WORK TO COMPLETE:
Reproduce exactly, and solely, the lines running from the top of the data below through the line with "- Udemy, Max, Mongo", both inclusive. Omit pictures.

═══

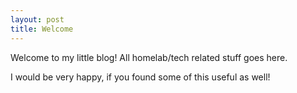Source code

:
 ```yaml
---
layout: post
title: Welcome
---
```


Welcome to my little blog! All homelab/tech related stuff goes here.

I would be very happy, if you found some of this useful as well!
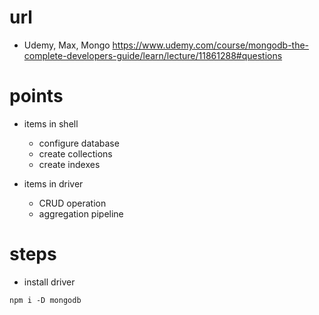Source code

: # url

- Udemy, Max, Mongo
  https://www.udemy.com/course/mongodb-the-complete-developers-guide/learn/lecture/11861288#questions

# points

- items in shell

  - configure database
  - create collections
  - create indexes

- items in driver
  - CRUD operation
  - aggregation pipeline

# steps

- install driver

```
npm i -D mongodb
```
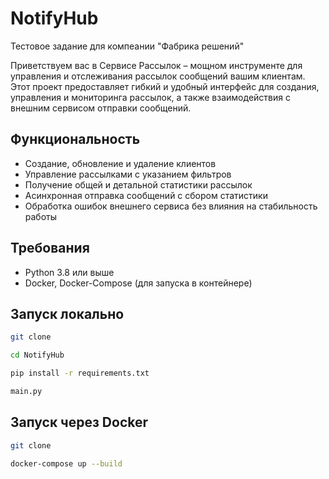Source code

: # NotifyHub

Тестовое задание для компеании "Фабрика решений"

Приветствуем вас в Сервисе Рассылок – мощном инструменте для управления и отслеживания рассылок сообщений вашим клиентам. 
Этот проект предоставляет гибкий и удобный интерфейс для создания, управления и мониторинга рассылок, а также взаимодействия с внешним сервисом отправки сообщений.

## Функциональность

- Создание, обновление и удаление клиентов
- Управление рассылками с указанием фильтров
- Получение общей и детальной статистики рассылок
- Асинхронная отправка сообщений с сбором статистики
- Обработка ошибок внешнего сервиса без влияния на стабильность работы


## Требования

- Python 3.8 или выше
- Docker, Docker-Compose (для запуска в контейнере)

## Запуск локально


```bash
git clone
```

```bash
cd NotifyHub
```

```bash
pip install -r requirements.txt
```

```bash
main.py
```

## Запуск через Docker

```bash
git clone
```

```bash
docker-compose up --build
```

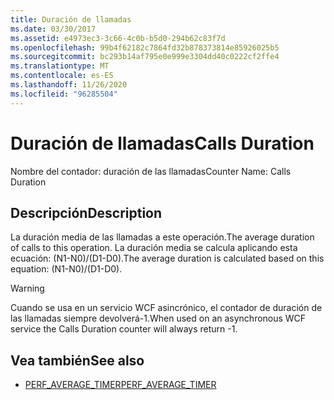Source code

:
 ```yaml
---
title: Duración de llamadas
ms.date: 03/30/2017
ms.assetid: e4973ec3-3c66-4c0b-b5d0-294b62c83f7d
ms.openlocfilehash: 99b4f62182c7864fd32b878373814e85926025b5
ms.sourcegitcommit: bc293b14af795e0e999e3304dd40c0222cf2ffe4
ms.translationtype: MT
ms.contentlocale: es-ES
ms.lasthandoff: 11/26/2020
ms.locfileid: "96285504"
---
```

# <a name="calls-duration"></a><span data-ttu-id="efb79-102">Duración de llamadas</span><span class="sxs-lookup"><span data-stu-id="efb79-102">Calls Duration</span></span>

<span data-ttu-id="efb79-103">Nombre del contador: duración de las llamadas</span><span class="sxs-lookup"><span data-stu-id="efb79-103">Counter Name: Calls Duration</span></span>  
  
## <a name="description"></a><span data-ttu-id="efb79-104">Descripción</span><span class="sxs-lookup"><span data-stu-id="efb79-104">Description</span></span>  

 <span data-ttu-id="efb79-105">La duración media de las llamadas a este operación.</span><span class="sxs-lookup"><span data-stu-id="efb79-105">The average duration of calls to this operation.</span></span> <span data-ttu-id="efb79-106">La duración media se calcula aplicando esta ecuación: (N1-N0)/(D1-D0).</span><span class="sxs-lookup"><span data-stu-id="efb79-106">The average duration is calculated based on this equation: (N1-N0)/(D1-D0).</span></span>  
  
> [!WARNING]
> <span data-ttu-id="efb79-107">Cuando se usa en un servicio WCF asincrónico, el contador de duración de las llamadas siempre devolverá-1.</span><span class="sxs-lookup"><span data-stu-id="efb79-107">When used on an asynchronous WCF service the Calls Duration counter will always return -1.</span></span>  
  
## <a name="see-also"></a><span data-ttu-id="efb79-108">Vea también</span><span class="sxs-lookup"><span data-stu-id="efb79-108">See also</span></span>

- <span data-ttu-id="efb79-109">[PERF_AVERAGE_TIMER](/previous-versions/windows/embedded/ms938538(v=msdn.10))</span><span class="sxs-lookup"><span data-stu-id="efb79-109">[PERF_AVERAGE_TIMER](/previous-versions/windows/embedded/ms938538(v=msdn.10))</span></span>
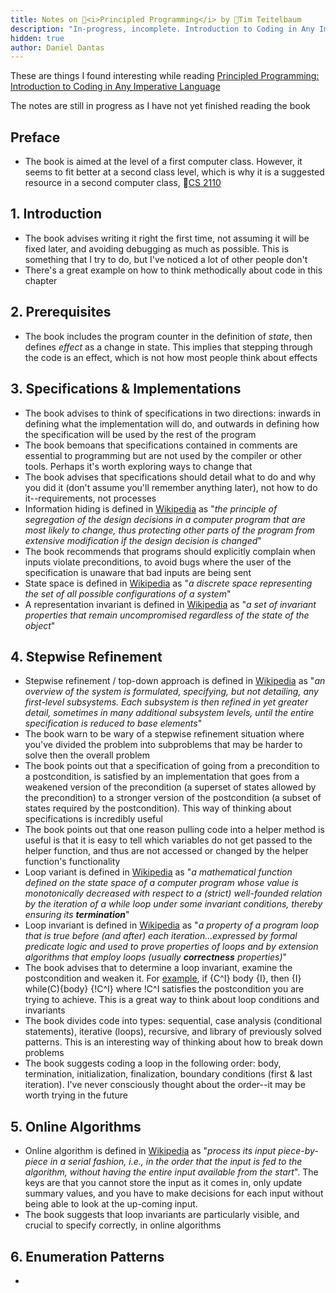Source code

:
 ```yaml
---
title: Notes on 📕<i>Principled Programming</i> by 🐻Tim Teitelbaum
description: "In-progress, incomplete. Introduction to Coding in Any Imperative Language"
hidden: true
author: Daniel Dantas
---
```


These are things I found interesting while reading [Principled Programming: Introduction to Coding in Any Imperative Language](https://www.cs.cornell.edu/info/people/tt/Principled_Programming.html)

The notes are still in progress as I have not yet finished reading the book

## Preface
- The book is aimed at the level of a first computer class. However, it seems to fit better at a second class level, which is why it is a suggested resource in a second computer class, 🐻[CS 2110](https://www.cs.cornell.edu/courses/cs2110/2025sp/resources.html)

## 1. Introduction
- The book advises writing it right the first time, not assuming it will be fixed later, and avoiding debugging as much as possible. This is something that I try to do, but I've noticed a lot of other people don't
- There's a great example on how to think methodically about code in this chapter

## 2. Prerequisites
- The book includes the program counter in the definition of _state_, then defines _effect_ as a change in state. This implies that stepping through the code is an effect, which is not how most people think about effects

## 3. Specifications & Implementations
- The book advises to think of specifications in two directions: inwards in defining what the implementation will do, and outwards in defining how the specification will be used by the rest of the program
- The book bemoans that specifications contained in comments are essential to programming but are not used by the compiler or other tools. Perhaps it's worth exploring ways to change that
- The book advises that specifications should detail what to do and why you did it (don't assume you'll remember anything later), not how to do it--requirements, not processes
- Information hiding is defined in [Wikipedia](https://en.wikipedia.org/wiki/Information_hiding) as "_the principle of segregation of the design decisions in a computer program that are most likely to change, thus protecting other parts of the program from extensive modification if the design decision is changed_"
- The book recommends that programs should explicitly complain when inputs violate preconditions, to avoid bugs where the user of the specification is unaware that bad inputs are being sent 
- State space is defined in [Wikipedia](https://en.wikipedia.org/wiki/State_space_(computer_science)) as "_a discrete space representing the set of all possible configurations of a system_"
- A representation invariant is defined in [Wikipedia](https://en.wikipedia.org/wiki/Class_invariant) as "_a set of invariant properties that remain uncompromised regardless of the state of the object_"

## 4. Stepwise Refinement
- Stepwise refinement / top-down approach is defined in [Wikipedia](https://en.wikipedia.org/wiki/Bottom-up_and_top-down_design) as "_an overview of the system is formulated, specifying, but not detailing, any first-level subsystems. Each subsystem is then refined in yet greater detail, sometimes in many additional subsystem levels, until the entire specification is reduced to base elements_"
- The book warn to be wary of a stepwise refinement situation where you've divided the problem into subproblems that may be harder to solve then the overall problem
- The book points out that a specification of going from a precondition to a postcondition, is satisfied by an implementation that goes from a weakened version of the precondition (a superset of states allowed by the precondition) to a stronger version of the postcondition (a subset of states required by the postcondition). This way of thinking about specifications is incredibly useful
- The book points out that one reason pulling code into a helper method is useful is that it is easy to tell which variables do not get passed to  the helper function, and thus are not accessed or changed by the helper function's functionality
- Loop variant is defined in [Wikipedia](https://en.wikipedia.org/wiki/Loop_variant) as "_a mathematical function defined on the state space of a computer program whose value is monotonically decreased with respect to a (strict) well-founded relation by the iteration of a while loop under some invariant conditions, thereby ensuring its **termination**_"
- Loop invariant is defined in [Wikipedia](https://en.wikipedia.org/wiki/Loop_invariant) as "_a property of a program loop that is true before (and after) each iteration...expressed by formal predicate logic and used to prove properties of loops and by extension algorithms that employ loops (usually **correctness** properties)_"
- The book advises that to determine a loop invariant, examine the postcondition and weaken it. For [example](https://en.wikipedia.org/wiki/Loop_invariant#Floyd%E2%80%93Hoare_logic), if {C^I} body {I}, then {I} while(C){body} {!C^I} where !C^I satisfies the postcondition you are trying to achieve. This is a great way to think about loop conditions and invariants
- The book divides code into types: sequential, case analysis (conditional statements), iterative (loops), recursive, and library of previously solved patterns. This is an interesting way of thinking about how to break down problems
- The book suggests coding a loop in the following order: body, termination, initialization, finalization, boundary conditions (first & last iteration). I've never consciously thought about the order--it may be worth trying in the future

## 5. Online Algorithms
- Online algorithm is defined in [Wikipedia](https://en.wikipedia.org/wiki/Online_algorithm) as "_process its input piece-by-piece in a serial fashion, i.e., in the order that the input is fed to the algorithm, without having the entire input available from the start_". The keys are that you cannot store the input as it comes in, only update summary values, and you have to make decisions for each input without being able to look at the up-coming input.
- The book suggests that loop invariants are particularly visible, and crucial to specify correctly, in online algorithms

## 6. Enumeration Patterns


- 



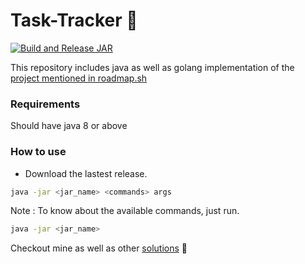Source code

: # Task-Tracker 📓
[![Build and Release JAR](https://github.com/iamAbhishekkumar/Task-Tracker-Java/actions/workflows/maven.yml/badge.svg)](https://github.com/iamAbhishekkumar/Task-Tracker-Java/actions/workflows/maven.yml)

This repository includes java as well as golang implementation of the [project mentioned in roadmap.sh](https://roadmap.sh/projects/task-tracker)

### Requirements
Should have java 8 or above

### How to use
- Download the lastest release.

```bash
java -jar <jar_name> <commands> args
```

Note : To know about the available commands, just run.
```bash
java -jar <jar_name>
```
Checkout mine as well as other [solutions](https://roadmap.sh/projects/task-tracker/solutions?u=676d661170129741a85bdc8f) 🚀
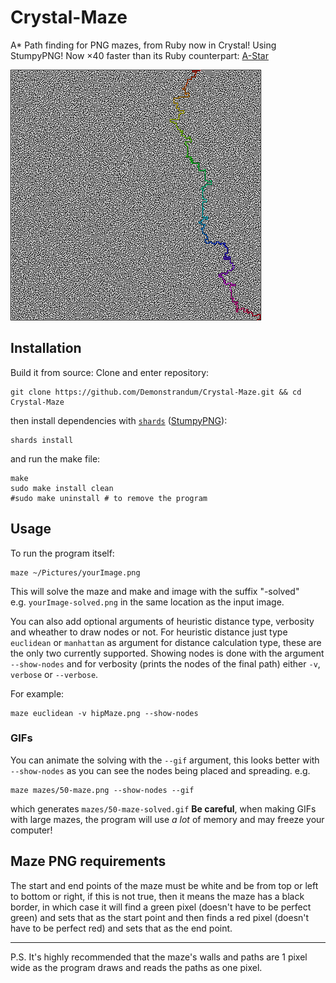 # Crystal-Maze

A* Path finding for PNG mazes, from Ruby now in Crystal! Using StumpyPNG!
Now ×40 faster than its Ruby counterpart: [A-Star](https://github.com/Demonstrandum/A-Star)

![Example-400x400maze](mazes/400-example.png)

## Installation
Build it from source:
Clone and enter repository:
```shell
git clone https://github.com/Demonstrandum/Crystal-Maze.git && cd Crystal-Maze
```
then install dependencies with [`shards`](https://github.com/crystal-lang/shards) ([StumpyPNG](https://github.com/stumpycr/stumpy_png)):
```shell
shards install
```
and run the make file:
```shell
make
sudo make install clean
#sudo make uninstall # to remove the program
```

## Usage
To run the program itself:
```shell
maze ~/Pictures/yourImage.png
```
This will solve the maze and make and image with the suffix "-solved"<br />
e.g. `yourImage-solved.png` in the same location as the input image.


You can also add optional arguments of heuristic distance type, verbosity and wheather to draw nodes or not. For heuristic distance just type `euclidean` or `manhattan`  as argument for distance calculation type, these are the only two currently supported. Showing nodes is done with the argument `--show-nodes` and for verbosity (prints the nodes of the final path) either `-v`, `verbose` or `--verbose`.

For example:
```shell
maze euclidean -v hipMaze.png --show-nodes
```

### GIFs
You can animate the solving with the `--gif` argument, this looks better with `--show-nodes` as you can see the nodes being placed and spreading. e.g.
```shell
maze mazes/50-maze.png --show-nodes --gif
```
which generates `mazes/50-maze-solved.gif`
**Be careful**, when making GIFs with large mazes, the program will use *a lot* of memory and may freeze your computer!

## Maze PNG requirements
The start and end points of the maze must be white and be from top or left to bottom or right, if this is not true, then it means the maze has a black border, in which case it will find a green pixel (doesn't have to be perfect green) and sets that as the start point and then finds a red pixel (doesn't have to be perfect red) and sets that as the end point.

---

P.S. It's highly recommended that the maze's walls and paths are 1 pixel wide as the program draws and reads the paths as one pixel.  
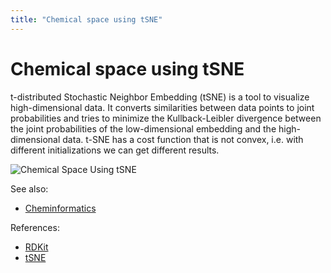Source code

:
 ```yaml
---
title: "Chemical space using tSNE"
---
```

<!-- SUBTITLE: -->

# Chemical space using tSNE

t-distributed Stochastic Neighbor Embedding (tSNE) is a tool to visualize high-dimensional data. It converts
similarities between data points to joint probabilities and tries to minimize the Kullback-Leibler divergence between
the joint probabilities of the low-dimensional embedding and the high-dimensional data. t-SNE has a cost function that
is not convex, i.e. with different initializations we can get different results.

![Chemical Space Using tSNE](../../../uploads/chem/tsne.png "Chemical Space Using tSNE")

See also:

* [Cheminformatics](../cheminformatics.md)

References:

* [RDKit](https://www.rdkit.org)
* [tSNE](https://scikit-learn.org/stable/modules/generated/sklearn.manifold.TSNE.html)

═══

ANSWER TO THE EXERCISE:
Source code

:
 ```yaml
---
layout: post
title: Welcome
---
```


Welcome to my little blog! All homelab/tech related stuff goes here.

I would be very happy, if you found some of this useful as well!
Source code

: # url

- Udemy, Max, Mongo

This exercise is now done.